Vitaly Shafranov | |
Native Name: | Виталий Шафранов |
Native Name Lang: | ru |
Birth Name: | Vitaly Dmitrievich Shafranov |
Birth Date: | 1 December 1929 |
Birth Place: | Mordvinovo, Russian SFSR |
Death Place: | Moscow, Russia |
Field: | Plasma physics |
Work Institutions: | Kurchatov Institute |
Vitaly Dmitrievich Shafranov (Russian: Виталий Дмитриевич Шафранов; December 1, 1929 – June 9, 2014) was a Russian theoretical physicist and Academician who worked with plasma physics and thermonuclear fusion research.[1]
Vitaly Dmitrievich Shafranov was born in the village of Mordvinovo in Ryazan region in 1929. During World War II, Schafranov attended the school and worked together with his father building roads.
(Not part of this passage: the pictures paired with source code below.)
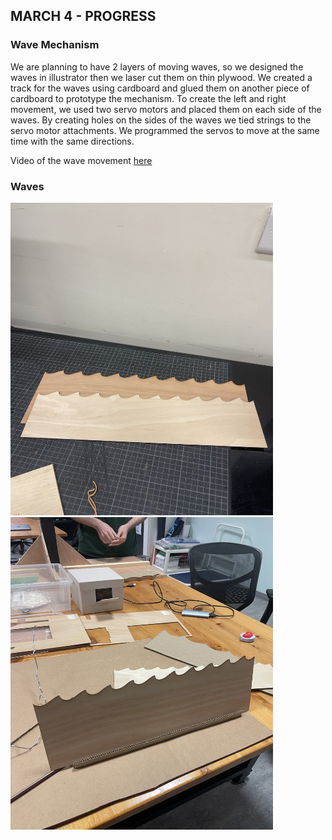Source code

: ## MARCH 4 - PROGRESS

### Wave Mechanism 

We are planning to have 2 layers of moving waves, so we designed the waves in illustrator then we laser cut them on thin plywood. We created a track for the waves using cardboard and glued them on another piece of cardboard to prototype the mechanism. To create the left and right movement, we used two servo motors and placed them on each side of the waves. By creating holes on the sides of the waves we tied strings to the servo motor attachments. We programmed the servos to move at the same time with the same directions. 

Video of the wave movement [here](https://www.youtube.com/watch?v=22c6OSCZlrQ)


### Waves 

<img src= "https://github.com/FatemaAlhameli/MachineLab/blob/main/Media/wave.png" width = "420" height = "500"> <img src= "https://github.com/FatemaAlhameli/MachineLab/blob/main/Media/track.png" width = "420" height = "500">
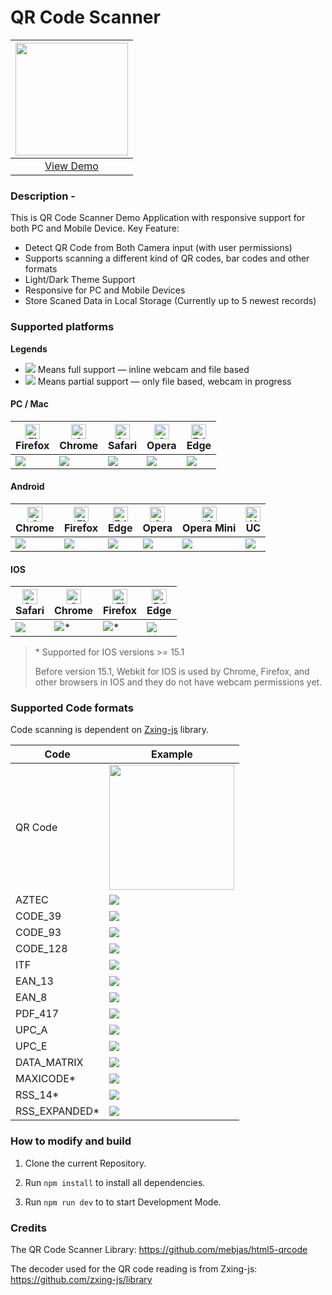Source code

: # QR Code Scanner

| <img src="https://hackathon.gamemate.ai/img/gif/demo.gif" width="180px" />
| :-: |
| [View Demo](https://akithuong.github.io/a-ware-demo-react/)|

### Description -

This is QR Code Scanner Demo Application with responsive support for both PC and Mobile Device.
Key Feature:

- Detect QR Code from Both Camera input (with user permissions)
- Supports scanning a different kind of QR codes, bar codes and other formats
- Light/Dark Theme Support
- Responsive for PC and Mobile Devices
- Store Scaned Data in Local Storage (Currently up to 5 newest records)

### Supported platforms

**Legends**

- ![](https://scanapp.org/assets/github_assets/done.png) Means full support — inline webcam and file based
- ![](https://scanapp.org/assets/github_assets/partial.png) Means partial support — only file based, webcam in progress

#### PC / Mac

| <img src="https://scanapp.org/assets/github_assets/browsers/firefox_48x48.png" alt="Firefox" width="24px" height="24px" /><br/>Firefox | <img src="https://scanapp.org/assets/github_assets/browsers/chrome_48x48.png" alt="Chrome" width="24px" height="24px" /><br/>Chrome | <img src="https://scanapp.org/assets/github_assets/browsers/safari_48x48.png" alt="Safari" width="24px" height="24px" /><br/>Safari | <img src="https://scanapp.org/assets/github_assets/browsers/opera_48x48.png" alt="Opera" width="24px" height="24px" /><br/>Opera | <img src="https://scanapp.org/assets/github_assets/browsers/edge_48x48.png" alt="Edge" width="24px" height="24px" /><br/> Edge |
| -------------------------------------------------------------------------------------------------------------------------------------- | ----------------------------------------------------------------------------------------------------------------------------------- | ----------------------------------------------------------------------------------------------------------------------------------- | -------------------------------------------------------------------------------------------------------------------------------- | ------------------------------------------------------------------------------------------------------------------------------ |
| ![](https://scanapp.org/assets/github_assets/done.png)                                                                                 | ![](https://scanapp.org/assets/github_assets/done.png)                                                                              | ![](https://scanapp.org/assets/github_assets/done.png)                                                                              | ![](https://scanapp.org/assets/github_assets/done.png)                                                                           | ![](https://scanapp.org/assets/github_assets/done.png)                                                                         |

#### Android

| <img src="https://scanapp.org/assets/github_assets/browsers/chrome_48x48.png" alt="Chrome" width="24px" height="24px" /><br/>Chrome | <img src="https://scanapp.org/assets/github_assets/browsers/firefox_48x48.png" alt="Firefox" width="24px" height="24px" /><br/>Firefox | <img src="https://scanapp.org/assets/github_assets/browsers/edge_48x48.png" alt="Edge" width="24px" height="24px" /><br/> Edge | <img src="https://scanapp.org/assets/github_assets/browsers/opera_48x48.png" alt="Opera" width="24px" height="24px" /><br/>Opera | <img src="https://scanapp.org/assets/github_assets/browsers/opera-mini_48x48.png" alt="Opera-Mini" width="24px" height="24px" /><br/> Opera Mini | <img src="https://scanapp.org/assets/github_assets/browsers/uc_48x48.png" alt="UC" width="24px" height="24px" /> <br/> UC |
| ----------------------------------------------------------------------------------------------------------------------------------- | -------------------------------------------------------------------------------------------------------------------------------------- | ------------------------------------------------------------------------------------------------------------------------------ | -------------------------------------------------------------------------------------------------------------------------------- | ------------------------------------------------------------------------------------------------------------------------------------------------ | ------------------------------------------------------------------------------------------------------------------------- |
| ![](https://scanapp.org/assets/github_assets/done.png)                                                                              | ![](https://scanapp.org/assets/github_assets/done.png)                                                                                 | ![](https://scanapp.org/assets/github_assets/done.png)                                                                         | ![](https://scanapp.org/assets/github_assets/done.png)                                                                           | ![](https://scanapp.org/assets/github_assets/partial.png)                                                                                        | ![](https://scanapp.org/assets/github_assets/partial.png)                                                                 |

#### IOS

| <img src="https://scanapp.org/assets/github_assets/browsers/safari_48x48.png" alt="Safari" width="24px" height="24px" /><br/>Safari | <img src="https://scanapp.org/assets/github_assets/browsers/chrome_48x48.png" alt="Chrome" width="24px" height="24px" /><br/>Chrome | <img src="https://scanapp.org/assets/github_assets/browsers/firefox_48x48.png" alt="Firefox" width="24px" height="24px" /><br/>Firefox | <img src="https://scanapp.org/assets/github_assets/browsers/edge_48x48.png" alt="Edge" width="24px" height="24px" /><br/> Edge |
| ----------------------------------------------------------------------------------------------------------------------------------- | ----------------------------------------------------------------------------------------------------------------------------------- | -------------------------------------------------------------------------------------------------------------------------------------- | ------------------------------------------------------------------------------------------------------------------------------ |
| ![](https://scanapp.org/assets/github_assets/done.png)                                                                              | ![](https://scanapp.org/assets/github_assets/done.png)\*                                                                            | ![](https://scanapp.org/assets/github_assets/done.png)\*                                                                               | ![](https://scanapp.org/assets/github_assets/partial.png)                                                                      |

> \* Supported for IOS versions >= 15.1
>
> Before version 15.1, Webkit for IOS is used by Chrome, Firefox, and other browsers in IOS and they do not have webcam permissions yet.

### Supported Code formats

Code scanning is dependent on [Zxing-js](https://github.com/zxing-js/library) library.

| Code           | Example                                                                          |
| -------------- | -------------------------------------------------------------------------------- |
| QR Code        | <img src="https://scanapp.org/assets/github_assets/qr-code.png" width="200px" /> |
| AZTEC          | <img src="https://scanapp.org/assets/github_assets/aztec.png" />                 |
| CODE_39        | <img src="https://scanapp.org/assets/github_assets/code_39.gif" />               |
| CODE_93        | <img src="https://scanapp.org/assets/github_assets/code_93.gif" />               |
| CODE_128       | <img src="https://scanapp.org/assets/github_assets/code_128.gif" />              |
| ITF            | <img src="https://scanapp.org/assets/github_assets/itf.png" />                   |
| EAN_13         | <img src="https://scanapp.org/assets/github_assets/ean13.jpeg" />                |
| EAN_8          | <img src="https://scanapp.org/assets/github_assets/ean8.jpeg" />                 |
| PDF_417        | <img src="https://scanapp.org/assets/github_assets/pdf417.png" />                |
| UPC_A          | <img src="https://scanapp.org/assets/github_assets/upca.jpeg" />                 |
| UPC_E          | <img src="https://scanapp.org/assets/github_assets/upce.jpeg" />                 |
| DATA_MATRIX    | <img src="https://scanapp.org/assets/github_assets/datamatrix.png" />            |
| MAXICODE\*     | <img src="https://scanapp.org/assets/github_assets/maxicode.gif" />              |
| RSS_14\*       | <img src="https://scanapp.org/assets/github_assets/rss14.gif" />                 |
| RSS_EXPANDED\* | <img src="https://scanapp.org/assets/github_assets/rssexpanded.gif" />           |

### How to modify and build

1.  Clone the current Repository.

2.  Run `npm install` to install all dependencies.

3.  Run `npm run dev` to to start Development Mode.

### Credits

The QR Code Scanner Library: https://github.com/mebjas/html5-qrcode

The decoder used for the QR code reading is from Zxing-js: https://github.com/zxing-js/library

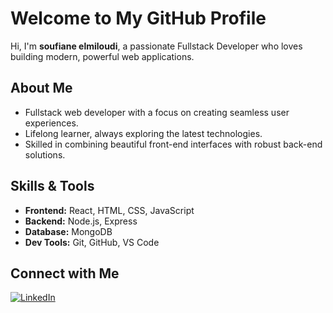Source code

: #  Welcome to My GitHub Profile

Hi, I'm **soufiane elmiloudi**, a passionate Fullstack Developer who loves building modern, powerful web applications.

##  About Me
- Fullstack web developer with a focus on creating seamless user experiences.
- Lifelong learner, always exploring the latest technologies.
- Skilled in combining beautiful front-end interfaces with robust back-end solutions.

##  Skills & Tools
- **Frontend:** React, HTML, CSS, JavaScript
- **Backend:** Node.js, Express
- **Database:** MongoDB
- **Dev Tools:** Git, GitHub, VS Code


##  Connect with Me
[![LinkedIn](https://img.shields.io/badge/LinkedIn-blue?logo=linkedin)](https://www.linkedin.com/in/soufiane-elmiloudi-7795b8360/)
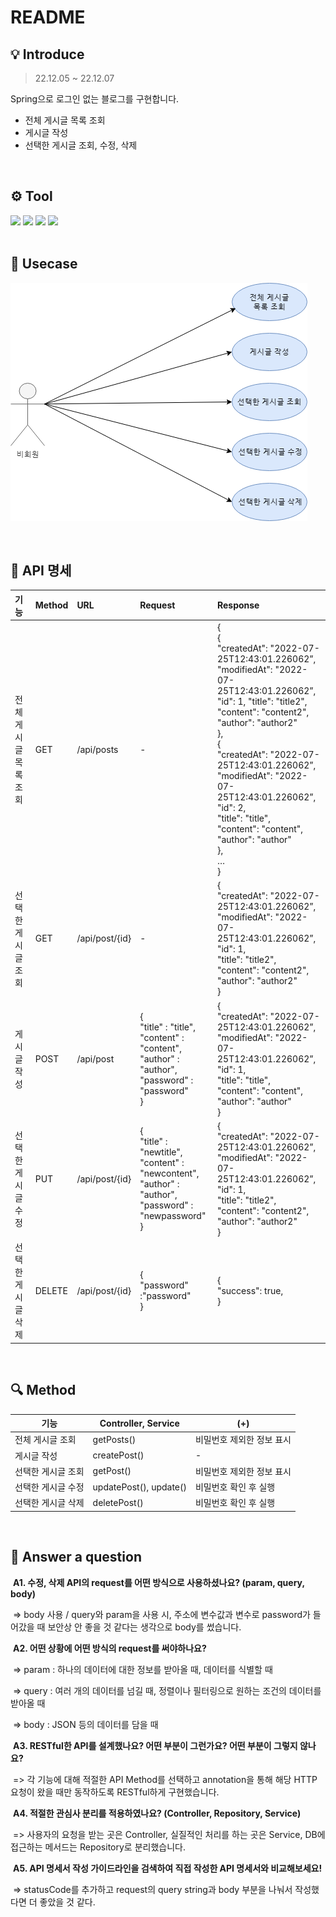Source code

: # README



## 💡 Introduce

> 22.12.05 ~ 22.12.07

Spring으로 로그인 없는 블로그를 구현합니다.

* 전체 게시글 목록 조회
* 게시글 작성
* 선택한 게시글 조회, 수정, 삭제



<br>



## ⚙ Tool

<div>
    <img src = "https://img.shields.io/badge/java-%23ED8B00.svg?style=for-the-badge&logo=java&logoColor=white">
    <img src = "https://img.shields.io/badge/spring-%236DB33F.svg?style=for-the-badge&logo=spring&logoColor=white">
    <img src = "https://img.shields.io/badge/IntelliJIDEA-000000.svg?style=for-the-badge&logo=intellij-idea&logoColor=white">
    <img src = "https://img.shields.io/badge/github-%23121011.svg?style=for-the-badge&logo=github&logoColor=white">
</div>



<br>



## 📌 Usecase



![usecase](README.assets/usecase.png)



<br>



## 📃 API 명세

| 기능                  | Method | URL            | Request                                                      | Response                                                     |
| :-------------------- | :----- | :------------- | :----------------------------------------------------------- | :----------------------------------------------------------- |
| 전체 게시글 목록 조회 | GET    | /api/posts     | -                                                            | {<br/> { <br/>"createdAt": "2022-07-25T12:43:01.226062”, <br/>"modifiedAt": "2022-07-25T12:43:01.226062”,<br/> "id": 1, "title": "title2", "content": "content2",<br/> "author": "author2" <br/>}, <br/>{ <br/>"createdAt": "2022-07-25T12:43:01.226062”, <br/>"modifiedAt": "2022-07-25T12:43:01.226062”, <br/>"id": 2, <br/>"title": "title", <br/>"content": "content", <br/>"author": "author" <br/>}, <br/>… <br/>} |
| 선택한 게시글 조회    | GET    | /api/post/{id} | -                                                            | { <br/>"createdAt": "2022-07-25T12:43:01.226062”, <br/>"modifiedAt": "2022-07-25T12:43:01.226062”, <br/>"id": 1, <br/>"title": "title2", <br/>"content": "content2", <br/>"author": "author2" <br/>} |
| 게시글 작성           | POST   | /api/post      | {<br>"title" : "title", <br/>"content" : "content", <br/>"author" : "author", <br/>"password" : "password"<br/>} | { <br/>"createdAt": "2022-07-25T12:43:01.226062”, <br/>"modifiedAt": "2022-07-25T12:43:01.226062”, <br/>"id": 1, <br/>"title": "title", <br/>"content": "content", <br/>"author": "author" <br/>} |
| 선택한 게시글 수정    | PUT    | /api/post/{id} | {<br/>"title" : "newtitle", <br/>"content" : "newcontent", <br/>"author" : "author", <br/>"password" : "newpassword"<br/>} | { <br/>"createdAt": "2022-07-25T12:43:01.226062”, <br/>"modifiedAt": "2022-07-25T12:43:01.226062”, <br/>"id": 1, <br/>"title": "title2", <br/>"content": "content2", <br/>"author": "author2" <br/>} |
| 선택한 게시글 삭제    | DELETE | /api/post/{id} | { <br/>"password" :"password" <br/>}                         | {<br/> "success": true, <br/>}                               |



<br>



## 🔍 Method

| 기능               | Controller, Service    | (+)                       |
| ------------------ | ---------------------- | ------------------------- |
| 전체 게시글 조회   | getPosts()             | 비밀번호 제외한 정보 표시 |
| 게시글 작성        | createPost()           | -                         |
| 선택한 게시글 조회 | getPost()              | 비밀번호 제외한 정보 표시 |
| 선택한 게시글 수정 | updatePost(), update() | 비밀번호 확인 후 실행     |
| 선택한 게시글 삭제 | deletePost()           | 비밀번호 확인 후 실행     |



<br>



## 📝 Answer a question

​	**A1. 수정, 삭제 API의 request를 어떤 방식으로 사용하셨나요? (param, query, body)**

​	=> body 사용 / query와 param을 사용 시, 주소에 변수값과 변수로 password가 들어갔을 때 보안상 안 좋을 것 같다는 생각으로 body를 썼습니다.



​	**A2. 어떤 상황에 어떤 방식의 request를 써야하나요?** 

​	=> param : 하나의 데이터에 대한 정보를 받아올 때, 데이터를 식별할 때

​	=> query : 여러 개의 데이터를 넘길 때, 정렬이나 필터링으로 원하는 조건의 데이터를 받아올 때

​	=> body : JSON 등의 데이터를 담을 때



​	**A3. RESTful한 API를 설계했나요? 어떤 부분이 그런가요? 어떤 부분이 그렇지 않나요?**

​	=> 각 기능에 대해 적절한 API Method를 선택하고 annotation을 통해 해당 HTTP 요청이 왔을 때만 동작하도록 RESTful하게 구현했습니다.



​	**A4. 적절한 관심사 분리를 적용하였나요? (Controller, Repository, Service)**

​	=> 사용자의 요청을 받는 곳은 Controller, 실질적인 처리를 하는 곳은 Service, DB에 접근하는 메서드는 Repository로 분리했습니다.



​	**A5. API 명세서 작성 가이드라인을 검색하여 직접 작성한 API 명세서와 비교해보세요!**

​	=> statusCode를 추가하고 request의 query string과 body 부분을 나눠서 작성했다면 더 좋았을 것 같다.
In 1943 he got his first national award at the age 14. From 1946, Schafranov studied at the Physics Department of the Moscow State University. After graduating in 1951, he started to work with nuclear fusion in the Theory Department headed by Mikhail Aleksandrovich Leontovich at LIPAN (Laboratory of Measuring Instruments of the USSR Academy of Sciences) as today's Russian Research Centre "Kurchatov Institute" was known at the time. He examined tokamaks stability and gave some parameter estimation for Soviet tokamak experiments. He also dealt with shock waves in plasmas and interaction of electromagnetic waves with plasmas. Later, he worked intensively on stellarators. In 1981 he became the successor of Leontovich as head of the Theory Department of Nuclear Fusion at the Kurchatov Institute.
Concepts such as the Shafranov shift (1959), the Kruskal-Shafranov stability criterion and limit value and the Grad-Shafranov equation (1957) are named after him. In 1972, he suggested with Lev Artsimovich a tokamak with D-shaped cross-section.[2]
In 2001 he received the Hannes Alfvén Prize. In 1981 he became a corresponding member of the Soviet Academy of Sciences and full member of the Academy in 1997. In 1971 he was awarded the State Prize of the USSR and the Lenin Prize in 1984.[3]
Since 1983 he was editor of Plasma Physics Reports (Fizika Plasmy). From the death of Boris Kadomtsev to his death, he served as the editor of the Reviews of Plasma Physics collection.